## What you are asked to do
When responding, copy every record below exactly as it appears.
---- Data extracts
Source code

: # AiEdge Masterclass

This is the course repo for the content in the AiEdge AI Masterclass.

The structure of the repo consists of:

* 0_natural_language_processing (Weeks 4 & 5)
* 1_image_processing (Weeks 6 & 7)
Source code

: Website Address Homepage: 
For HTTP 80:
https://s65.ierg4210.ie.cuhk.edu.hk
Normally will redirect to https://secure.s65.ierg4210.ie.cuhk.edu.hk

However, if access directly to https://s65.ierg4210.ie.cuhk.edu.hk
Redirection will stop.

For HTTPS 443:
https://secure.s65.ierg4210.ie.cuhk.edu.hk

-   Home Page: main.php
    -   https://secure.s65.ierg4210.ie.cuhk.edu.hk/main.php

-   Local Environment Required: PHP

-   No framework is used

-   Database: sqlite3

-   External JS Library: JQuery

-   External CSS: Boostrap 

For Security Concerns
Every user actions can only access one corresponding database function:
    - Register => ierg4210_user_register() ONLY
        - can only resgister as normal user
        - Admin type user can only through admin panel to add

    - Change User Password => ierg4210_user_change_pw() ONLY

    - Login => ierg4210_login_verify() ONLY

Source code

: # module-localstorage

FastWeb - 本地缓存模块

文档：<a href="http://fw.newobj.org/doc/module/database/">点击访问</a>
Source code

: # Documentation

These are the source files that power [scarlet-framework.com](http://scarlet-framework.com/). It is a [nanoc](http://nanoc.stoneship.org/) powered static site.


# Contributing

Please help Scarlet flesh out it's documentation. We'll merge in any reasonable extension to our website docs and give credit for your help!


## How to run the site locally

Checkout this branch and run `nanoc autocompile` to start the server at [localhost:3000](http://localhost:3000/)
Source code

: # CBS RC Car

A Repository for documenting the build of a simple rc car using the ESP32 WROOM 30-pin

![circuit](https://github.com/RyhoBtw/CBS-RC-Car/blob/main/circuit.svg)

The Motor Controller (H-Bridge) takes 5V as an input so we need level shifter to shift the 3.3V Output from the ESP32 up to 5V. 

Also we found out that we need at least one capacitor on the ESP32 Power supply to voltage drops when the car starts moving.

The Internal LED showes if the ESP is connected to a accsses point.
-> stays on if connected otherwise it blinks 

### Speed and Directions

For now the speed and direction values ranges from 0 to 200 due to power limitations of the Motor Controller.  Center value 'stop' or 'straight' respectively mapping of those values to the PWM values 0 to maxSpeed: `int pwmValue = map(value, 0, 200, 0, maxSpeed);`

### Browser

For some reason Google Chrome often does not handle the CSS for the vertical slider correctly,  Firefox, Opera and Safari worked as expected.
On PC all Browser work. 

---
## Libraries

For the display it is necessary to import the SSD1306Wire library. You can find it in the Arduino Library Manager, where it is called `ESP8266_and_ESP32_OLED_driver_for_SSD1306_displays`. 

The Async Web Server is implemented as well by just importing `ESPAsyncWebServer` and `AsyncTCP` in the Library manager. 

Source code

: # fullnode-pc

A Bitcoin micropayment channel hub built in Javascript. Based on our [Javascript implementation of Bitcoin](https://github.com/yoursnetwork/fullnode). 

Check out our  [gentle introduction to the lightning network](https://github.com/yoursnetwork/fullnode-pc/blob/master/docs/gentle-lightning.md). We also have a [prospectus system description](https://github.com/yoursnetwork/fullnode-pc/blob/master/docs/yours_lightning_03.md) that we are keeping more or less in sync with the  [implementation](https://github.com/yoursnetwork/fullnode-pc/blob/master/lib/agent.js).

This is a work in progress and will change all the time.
--------
## Solution to this problem
Source code

: # AiEdge Masterclass

This is the course repo for the content in the AiEdge AI Masterclass.

The structure of the repo consists of:

* 0_natural_language_processing (Weeks 4 & 5)
* 1_image_processing (Weeks 6 & 7)
Source code

: Website Address Homepage: 
For HTTP 80:
https://s65.ierg4210.ie.cuhk.edu.hk
Normally will redirect to https://secure.s65.ierg4210.ie.cuhk.edu.hk

However, if access directly to https://s65.ierg4210.ie.cuhk.edu.hk
Redirection will stop.

For HTTPS 443:
https://secure.s65.ierg4210.ie.cuhk.edu.hk

-   Home Page: main.php
    -   https://secure.s65.ierg4210.ie.cuhk.edu.hk/main.php

-   Local Environment Required: PHP

-   No framework is used

-   Database: sqlite3

-   External JS Library: JQuery

-   External CSS: Boostrap 

For Security Concerns
Every user actions can only access one corresponding database function:
    - Register => ierg4210_user_register() ONLY
        - can only resgister as normal user
        - Admin type user can only through admin panel to add

    - Change User Password => ierg4210_user_change_pw() ONLY

    - Login => ierg4210_login_verify() ONLY

Source code

: # module-localstorage

FastWeb - 本地缓存模块

文档：<a href="http://fw.newobj.org/doc/module/database/">点击访问</a>
Source code

: # Documentation

These are the source files that power [scarlet-framework.com](http://scarlet-framework.com/). It is a [nanoc](http://nanoc.stoneship.org/) powered static site.


# Contributing

Please help Scarlet flesh out it's documentation. We'll merge in any reasonable extension to our website docs and give credit for your help!


## How to run the site locally

Checkout this branch and run `nanoc autocompile` to start the server at [localhost:3000](http://localhost:3000/)
Source code

: # CBS RC Car

A Repository for documenting the build of a simple rc car using the ESP32 WROOM 30-pin

![circuit](https://github.com/RyhoBtw/CBS-RC-Car/blob/main/circuit.svg)

The Motor Controller (H-Bridge) takes 5V as an input so we need level shifter to shift the 3.3V Output from the ESP32 up to 5V. 

Also we found out that we need at least one capacitor on the ESP32 Power supply to voltage drops when the car starts moving.

The Internal LED showes if the ESP is connected to a accsses point.
-> stays on if connected otherwise it blinks 

### Speed and Directions

For now the speed and direction values ranges from 0 to 200 due to power limitations of the Motor Controller.  Center value 'stop' or 'straight' respectively mapping of those values to the PWM values 0 to maxSpeed: `int pwmValue = map(value, 0, 200, 0, maxSpeed);`

### Browser

For some reason Google Chrome often does not handle the CSS for the vertical slider correctly,  Firefox, Opera and Safari worked as expected.
On PC all Browser work. 

---
## Libraries

For the display it is necessary to import the SSD1306Wire library. You can find it in the Arduino Library Manager, where it is called `ESP8266_and_ESP32_OLED_driver_for_SSD1306_displays`. 

The Async Web Server is implemented as well by just importing `ESPAsyncWebServer` and `AsyncTCP` in the Library manager. 

Source code

: # fullnode-pc

A Bitcoin micropayment channel hub built in Javascript. Based on our [Javascript implementation of Bitcoin](https://github.com/yoursnetwork/fullnode). 

Check out our  [gentle introduction to the lightning network](https://github.com/yoursnetwork/fullnode-pc/blob/master/docs/gentle-lightning.md). We also have a [prospectus system description](https://github.com/yoursnetwork/fullnode-pc/blob/master/docs/yours_lightning_03.md) that we are keeping more or less in sync with the  [implementation](https://github.com/yoursnetwork/fullnode-pc/blob/master/lib/agent.js).

This is a work in progress and will change all the time.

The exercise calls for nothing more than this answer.